Closed ksergey closed 4 years ago

ksergey commented 6 years ago

This is not working for me

using QueueName = NamedType< std::string, struct QueueNameTag >;
...
QueueName name;

Is there any reason why NamedType() not exists?

OvermindDL1 commented 6 years ago

Did you include the headers and so forth? What is your complete compileable example?

ksergey commented 6 years ago

@OvermindDL1 Of course I include headers

Just look at NamedType constructors (in flie named_type_impl.hpp):

    // constructor
    explicit constexpr NamedType(T const& value) : value_(value) {}
    template<typename T_ = T, typename = IsNotReference<T_>>
    explicit constexpr NamedType(T&& value) : value_(std::move(value)) {}

    // get
    constexpr T& get() { return value_; }
    constexpr T const& get() const {return value_; }

There is no constructor constexpr NamedType() {}

And question is why no default constructor exists?

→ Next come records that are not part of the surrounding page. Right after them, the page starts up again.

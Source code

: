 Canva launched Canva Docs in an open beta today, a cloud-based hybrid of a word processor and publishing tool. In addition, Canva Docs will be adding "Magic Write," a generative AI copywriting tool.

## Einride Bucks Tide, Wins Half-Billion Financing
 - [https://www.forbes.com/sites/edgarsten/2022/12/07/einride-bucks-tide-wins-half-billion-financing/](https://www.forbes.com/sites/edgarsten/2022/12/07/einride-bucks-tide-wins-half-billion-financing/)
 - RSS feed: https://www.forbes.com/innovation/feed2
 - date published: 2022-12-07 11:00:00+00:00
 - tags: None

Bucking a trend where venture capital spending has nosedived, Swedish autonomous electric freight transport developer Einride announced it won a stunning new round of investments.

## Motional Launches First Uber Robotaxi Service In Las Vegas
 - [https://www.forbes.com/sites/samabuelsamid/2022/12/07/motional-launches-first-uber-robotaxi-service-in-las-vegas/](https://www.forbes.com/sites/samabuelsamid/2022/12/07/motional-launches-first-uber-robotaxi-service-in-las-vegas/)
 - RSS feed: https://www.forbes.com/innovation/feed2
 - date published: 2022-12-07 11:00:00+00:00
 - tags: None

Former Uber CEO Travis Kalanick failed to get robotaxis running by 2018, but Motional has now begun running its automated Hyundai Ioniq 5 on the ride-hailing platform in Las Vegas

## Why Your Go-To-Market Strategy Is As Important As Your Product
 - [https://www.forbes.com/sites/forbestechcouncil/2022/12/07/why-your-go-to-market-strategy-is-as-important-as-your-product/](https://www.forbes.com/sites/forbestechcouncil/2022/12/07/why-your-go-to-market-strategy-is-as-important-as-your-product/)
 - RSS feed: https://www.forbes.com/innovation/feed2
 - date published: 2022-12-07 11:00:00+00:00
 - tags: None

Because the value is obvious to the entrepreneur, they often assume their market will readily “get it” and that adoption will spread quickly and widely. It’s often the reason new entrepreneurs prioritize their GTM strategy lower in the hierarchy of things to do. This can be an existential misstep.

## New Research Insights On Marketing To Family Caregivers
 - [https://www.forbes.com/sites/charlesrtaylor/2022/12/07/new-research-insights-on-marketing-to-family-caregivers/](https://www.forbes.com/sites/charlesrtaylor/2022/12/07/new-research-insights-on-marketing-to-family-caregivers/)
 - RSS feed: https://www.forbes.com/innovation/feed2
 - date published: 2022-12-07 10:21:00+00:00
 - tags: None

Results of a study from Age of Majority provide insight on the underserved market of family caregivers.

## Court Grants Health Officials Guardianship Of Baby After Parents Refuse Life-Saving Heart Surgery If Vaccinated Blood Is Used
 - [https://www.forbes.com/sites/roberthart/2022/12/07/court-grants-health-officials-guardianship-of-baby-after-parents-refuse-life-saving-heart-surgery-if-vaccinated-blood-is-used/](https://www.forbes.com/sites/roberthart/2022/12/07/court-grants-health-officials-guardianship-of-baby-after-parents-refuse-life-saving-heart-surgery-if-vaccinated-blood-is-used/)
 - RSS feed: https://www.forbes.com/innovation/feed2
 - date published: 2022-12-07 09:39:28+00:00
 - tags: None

Actually I want to do something like that:

using QueueName = NamedType< std::string, struct QueueNameTag >;
using Endpoint = std::tuple< Consumer, QueueName >;

std::vector< Endpoint > storage;

auto& entry = storage.emplace_back();
std::get< QueueName >(entry) = QueueName{"bla-bla-bla"};
std::get< Consumer >(entry) = Consumer{"bla-bla-bla", param1, param2};

Without NamedType default constructor it not impossible

OvermindDL1 commented 6 years ago

Oh default constructable! Hmm, good question, I've not needed that yet...

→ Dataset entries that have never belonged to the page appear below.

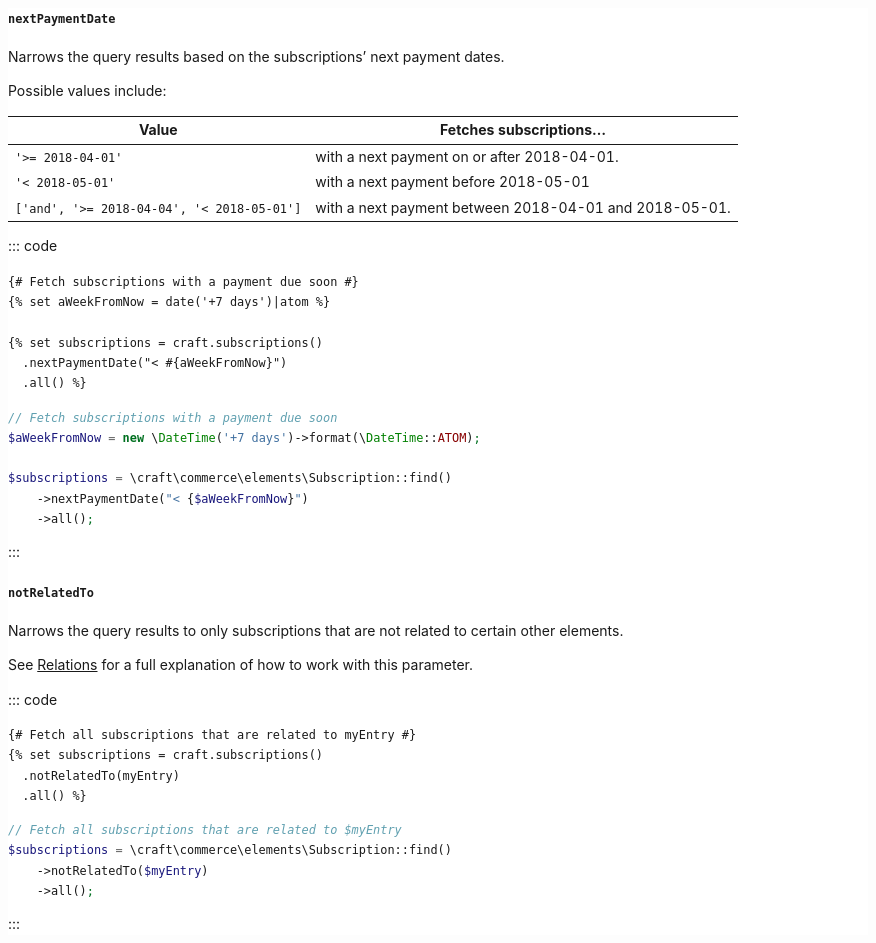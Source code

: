 
#### `nextPaymentDate`

Narrows the query results based on the subscriptions’ next payment dates.

Possible values include:

| Value | Fetches subscriptions…
| - | -
| `'>= 2018-04-01'` | with a next payment on or after 2018-04-01.
| `'< 2018-05-01'` | with a next payment before 2018-05-01
| `['and', '>= 2018-04-04', '< 2018-05-01']` | with a next payment between 2018-04-01 and 2018-05-01.



::: code
```twig
{# Fetch subscriptions with a payment due soon #}
{% set aWeekFromNow = date('+7 days')|atom %}

{% set subscriptions = craft.subscriptions()
  .nextPaymentDate("< #{aWeekFromNow}")
  .all() %}
```

```php
// Fetch subscriptions with a payment due soon
$aWeekFromNow = new \DateTime('+7 days')->format(\DateTime::ATOM);

$subscriptions = \craft\commerce\elements\Subscription::find()
    ->nextPaymentDate("< {$aWeekFromNow}")
    ->all();
```
:::


#### `notRelatedTo`

Narrows the query results to only subscriptions that are not related to certain other elements.



See [Relations](https://craftcms.com/docs/5.x/system/relations.html) for a full explanation of how to work with this parameter.



::: code
```twig
{# Fetch all subscriptions that are related to myEntry #}
{% set subscriptions = craft.subscriptions()
  .notRelatedTo(myEntry)
  .all() %}
```

```php
// Fetch all subscriptions that are related to $myEntry
$subscriptions = \craft\commerce\elements\Subscription::find()
    ->notRelatedTo($myEntry)
    ->all();
```
:::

FlorianWolters commented 6 years ago

I also think that default constructing of strong types would be nice, since it is a core language feature as well and well-known Standard Library types (e.g. std::string) also provide default constructors.

viboes commented 6 years ago

Yes, there is a missing default generate default construtor

    constexpr NamedType() = default;

Note that the default constructor should do better by default than the underlying type, that is, it shouldn't do zero-initialization. If we want to make it possible to have strong types that support uninitialized data member, the library should add it.

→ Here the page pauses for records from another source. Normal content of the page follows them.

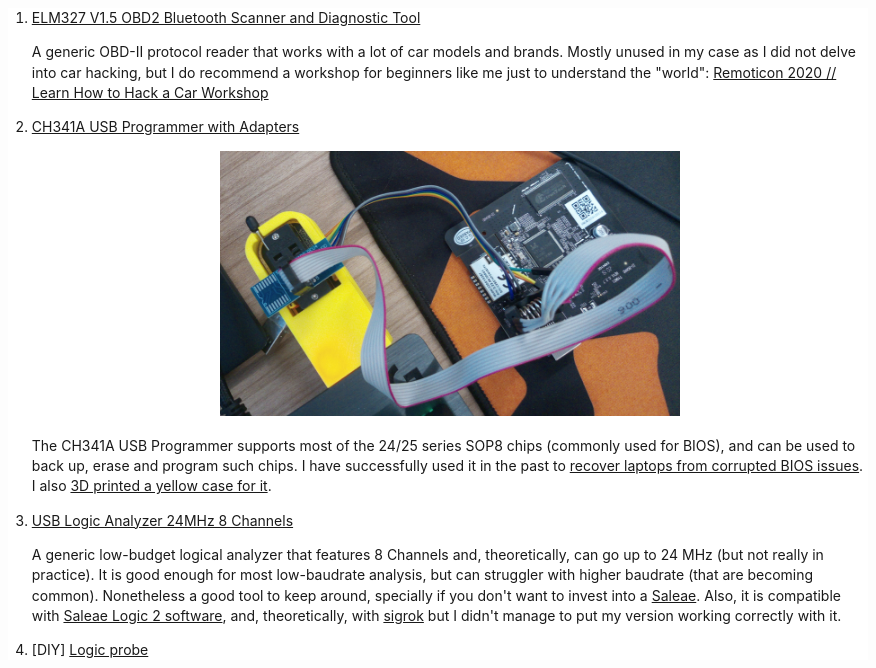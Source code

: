 1. [ELM327 V1.5 OBD2 Bluetooth Scanner and Diagnostic Tool](https://www.amazon.com/Advanced-Bluetooth-Scanner-Diagnostic-Android/dp/B09B2RNJH5)

    A generic OBD-II protocol reader that works with a lot of car models and brands. Mostly unused in my case as I did not delve into car hacking, but I do recommend a workshop for beginners like me just to understand the "world": [Remoticon 2020 // Learn How to Hack a Car Workshop](https://www.youtube.com/watch?v=NzgvRictI9o)

1. [CH341A USB Programmer with Adapters](https://www.amazon.com/KeeYees-SOIC8-EEPROM-CH341A-Programmer/dp/B07SHSL9X9)

    <center><img src="/images/hwinventory/ch341a.jpg" alt="ch341a" style="max-width:55%;text-align:center;"/></center>

    The CH341A USB Programmer supports most of the 24/25 series SOP8 chips (commonly used for BIOS), and can be used to back up, erase and program such chips. I have successfully used it in the past to [recover laptops from corrupted BIOS issues](/hardware/msi/bios/2020/05/10/back-from-the-dead.html). I also [3D printed a yellow case for it](https://www.thingiverse.com/thing:2192211).

1. [USB Logic Analyzer 24MHz 8 Channels](https://www.amazon.com/Ferwooh-Analyzer-Channel-Colourful-Debugging/dp/B0CYZG4WN4)

    A generic low-budget logical analyzer that features 8 Channels and, theoretically, can go up to 24 MHz (but not really in practice). It is good enough for most low-baudrate analysis, but can struggler with higher baudrate (that are becoming common). Nonetheless a good tool to keep around, specially if you don't want to invest into a [Saleae](https://www.saleae.com/). Also, it is compatible with [Saleae Logic 2 software](https://www.saleae.com/), and, theoretically, with [sigrok](https://sigrok.org/wiki/Main_Page) but I didn't manage to put my version working correctly with it.

1. [DIY] [Logic probe](https://mitchelectronics.co.uk/resources/logic-probe-kit-instructions/)


[^1]: *Wardriving is the act of searching for Wi-Fi wireless networks as well as cell towers, usually from a moving vehicle, using a laptop or smartphone.*, [Wikipedia](https://en.wikipedia.org/wiki/Wardriving)
[^2]: USB device has an in-built firmware feature that allows itself to be disguised as a human interface device (USB HID), such as a keyboard, and thus inject payloads via keystrokes.
[^3]: *Monitor mode, or RFMON (Radio Frequency MONitor) mode, allows a computer with a wireless network interface controller (WNIC) to monitor all traffic received on a wireless channel. Unlike promiscuous mode, which is also used for packet sniffing, monitor mode allows packets to be captured without having to associate with an access point or ad hoc network first.*, [Wikipedia](https://en.wikipedia.org/wiki/Monitor_mode)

Maybe, you could workaround this by inheriting your string type from NamedTypeand creating explicitly your own default constructor

class X : public  NamedType<int, X> {
public:
  X(): NamedType<int,X>(int{}) {};
  using NamedType::NamedType;

};

or even generalize it in a class ZST (Zero initialized Strong Type)

template <class UT, class Tag> 
class ZST : public NamedType<UT, ST> {
public:
  ST(): NamedType<UT,ST>(UT{}) {};
  using NamedType::NamedType;

};

using X = ZST<int, struct X_tag>;

Not tested of course.

thongpv87 commented 5 years ago

I also need this.

Shachlan commented 5 years ago

Opened a PR for this: https://github.com/joboccara/NamedType/pull/31

joboccara commented 4 years ago

PR accepted, thanks!

knatten commented 4 years ago

I guess this issue can be closed now, then?